About a year after we came back to the U.S., Gelitin, a Vienna-based art collective, unveiled what may be the coolest public art project since England's Cerne Abbas chalk sculpture. Gelitin's "Rabbit" is a 200-foot long pink bunny that is sprawled across a hill in Italy's Piedmont region. Filled with straw, the stuffed animal is made of soft cloth and features "guts" that are artfully strewn around it. Visitors are encouraged to crawl all over the bunny, reveling in its weird texture and grotesque design.

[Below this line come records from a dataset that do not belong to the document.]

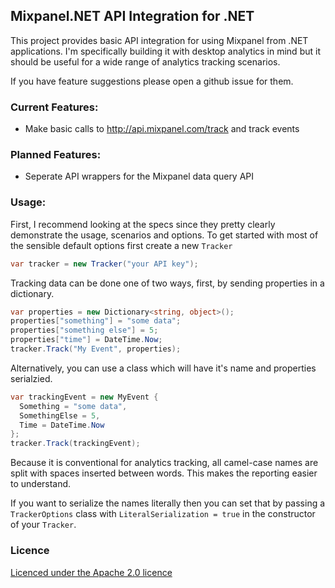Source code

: ## Mixpanel.NET API Integration for .NET

This project provides basic API integration for using Mixpanel from .NET
applications.  I'm specifically building it with desktop analytics in mind but
it should be useful for a wide range of analytics tracking scenarios.

If you have feature suggestions please open a github issue for them.

### Current Features:

* Make basic calls to http://api.mixpanel.com/track and track events

### Planned Features:

* Seperate API wrappers for the Mixpanel data query API

### Usage:

First, I recommend looking at the specs since they pretty clearly demonstrate
the usage, scenarios and options.  To get started with most of the sensible
default options first create a new `Tracker`

```csharp
var tracker = new Tracker("your API key");
```

Tracking data can be done one of two ways, first, by sending properties in a
dictionary.

```csharp
var properties = new Dictionary<string, object>();
properties["something"] = "some data";
properties["something else"] = 5;
properties["time"] = DateTime.Now;
tracker.Track("My Event", properties);
```

Alternatively, you can use a class which will have it's name and properties
serialzied.

```csharp
var trackingEvent = new MyEvent {
  Something = "some data",
  SomethingElse = 5,
  Time = DateTime.Now
};
tracker.Track(trackingEvent);
```

Because it is conventional for analytics tracking, all camel-case names are
split with spaces inserted between words.  This makes the reporting easier to
understand.

If you want to serialize the names literally then you can set that by passing a
`TrackerOptions` class with `LiteralSerialization = true` in the constructor of
your `Tracker`.

### Licence

[Licenced under the Apache 2.0 licence](https://github.com/lucisferre/Mixpanel.NET/blob/master/licence.txt)
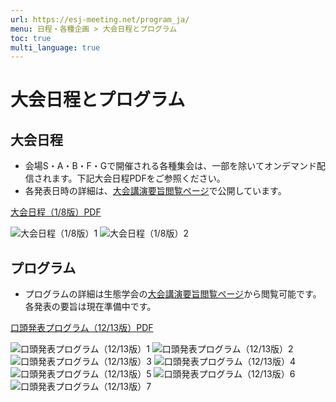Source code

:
 ```yaml
---
url: https://esj-meeting.net/program_ja/
menu: 日程・各種企画 > 大会日程とプログラム
toc: true
multi_language: true
---
```


# 大会日程とプログラム

## 大会日程

- 会場S・A・B・F・Gで開催される各種集会は、一部を除いてオンデマンド配信されます。下記大会日程PDFをご参照ください。
- 各発表日時の詳細は、[大会講演要旨閲覧ページ](https://esj.ne.jp/meeting/abst/index.html)で公開しています。

[大会日程（1/8版）PDF](../media/ESJ72_timetable_20250108_ja.pdf)

![大会日程（1/8版）1](../media/ESJ72_timetable_20250108_ja-01.png)
![大会日程（1/8版）2](../media/ESJ72_timetable_20250108_ja-02.png)

## プログラム

- プログラムの詳細は生態学会の[大会講演要旨閲覧ページ](https://esj.ne.jp/meeting/abst/index.html)から閲覧可能です。各発表の要旨は現在準備中です。

[口頭発表プログラム（12/13版）PDF](../media/JP_ESJ72_Oral_20241212.pdf)

![口頭発表プログラム（12/13版）1](../media/JP_ESJ72_Oral_20241212-01.png)
![口頭発表プログラム（12/13版）2](../media/JP_ESJ72_Oral_20241212-02.png)
![口頭発表プログラム（12/13版）3](../media/JP_ESJ72_Oral_20241212-03.png)
![口頭発表プログラム（12/13版）4](../media/JP_ESJ72_Oral_20241212-04.png)
![口頭発表プログラム（12/13版）5](../media/JP_ESJ72_Oral_20241212-05.png)
![口頭発表プログラム（12/13版）6](../media/JP_ESJ72_Oral_20241212-06.png)
![口頭発表プログラム（12/13版）7](../media/JP_ESJ72_Oral_20241212-07.png)
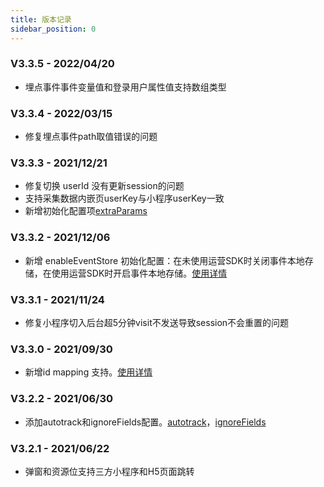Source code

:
 ```yaml
---
title: 版本记录
sidebar_position: 0
---
```


### V3.3.5 - 2022/04/20

* 埋点事件事件变量值和登录用户属性值支持数组类型

### V3.3.4 - 2022/03/15

* 修复埋点事件path取值错误的问题

### V3.3.3 - 2021/12/21

* 修复切换 userId 没有更新session的问题
* 支持采集数据内嵌页userKey与小程序userKey一致
* 新增初始化配置项[extraParams](/docs/miniprogram/3.3/initSettings#extraparams)

### V3.3.2 - 2021/12/06

* 新增 enableEventStore 初始化配置：在未使用运营SDK时关闭事件本地存储，在使用运营SDK时开启事件本地存储。[使用详情](/docs/miniprogram/3.3/initSettings#enableeventstore)

### V3.3.1 - 2021/11/24

* 修复小程序切入后台超5分钟visit不发送导致session不会重置的问题

### V3.3.0 - 2021/09/30

* 新增id mapping 支持。[使用详情](/docs/miniprogram/3.3/initSettings#enableidmapping)

### V3.2.2 - 2021/06/30

* 添加autotrack和ignoreFields配置。[autotrack](/docs/miniprogram/3.3/initSettings#autotrack)，[ignoreFields](/docs/miniprogram/3.3/initSettings#ignorefields)

### V3.2.1 - 2021/06/22

* 弹窗和资源位支持三方小程序和H5页面跳转
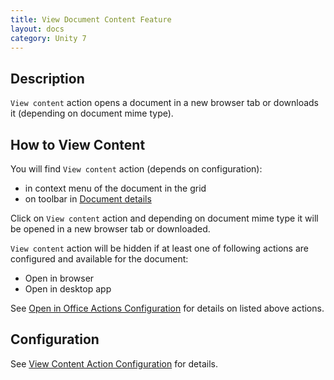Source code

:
 ```yaml
---
title: View Document Content Feature
layout: docs
category: Unity 7
---
```

## Description

`View content` action opens a document in a new browser tab or downloads it (depending on document mime type). 

## How to View Content

You will find `View content` action (depends on configuration):

- in context menu of the document in the grid
- on toolbar in [Document details](document-details)

Click on `View content` action and depending on document mime type it will be opened in a new browser tab or downloaded.

`View content` action will be hidden if at least one of following actions are configured and available for the document:

- Open in browser
- Open in desktop app

See [Open in Office Actions Configuration](../../configuration/actions/open-in-office) for details on listed above 
actions.

## Configuration

See [View Content Action Configuration](../../configuration/actions/view-content) for details.
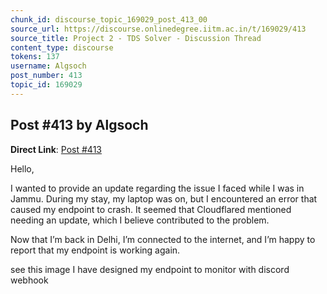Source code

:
 ```yaml
---
chunk_id: discourse_topic_169029_post_413_00
source_url: https://discourse.onlinedegree.iitm.ac.in/t/169029/413
source_title: Project 2 - TDS Solver - Discussion Thread
content_type: discourse
tokens: 137
username: Algsoch
post_number: 413
topic_id: 169029
---
```


## Post #413 by Algsoch

**Direct Link**: [Post #413](https://discourse.onlinedegree.iitm.ac.in/t/169029/413)

Hello,

I wanted to provide an update regarding the issue I faced while I was in Jammu. During my stay, my laptop was on, but I encountered an error that caused my endpoint to crash. It seemed that Cloudflared mentioned needing an update, which I believe contributed to the problem.

Now that I’m back in Delhi, I’m connected to the internet, and I’m happy to report that my endpoint is working again.

see this image I have designed my endpoint to monitor with discord webhook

"Rabbit" is scheduled to stay in place until 2025; presumably, the dollar will deflate sometime between now and then. In the meantime, however, I've got another source for my dead stuffed animal fixation. An English company, Roadkill Toys, has unveiled "Grind," a bunny doll that is designed to look and feel like a piece of street pizza. Filled with "micro-bead" stuffing, its guts are designed to have realistic weight and "squidgyness." It comes complete with a recycled-paper "toe tag," a plastic "body bag," and a handy zipper across its belly, in case you want to stow the guts inside the carcass. If you don't care for rabbits, there's also "Twitch," a squashed raccoon.
At £25 a pop, Roadkill's toys aren't cheap, but they're still a lot less expensive than a plane ticket to Italy. As for the Capuchin monks, I guess I'll just have to make do with staring at beef jerky.
Bruce Watson is a freelance writer, blogger, and all-around cheapskate. He's tried hanging out in New York graveyards, but it just isn't the same. Bring on the Capuchin monks!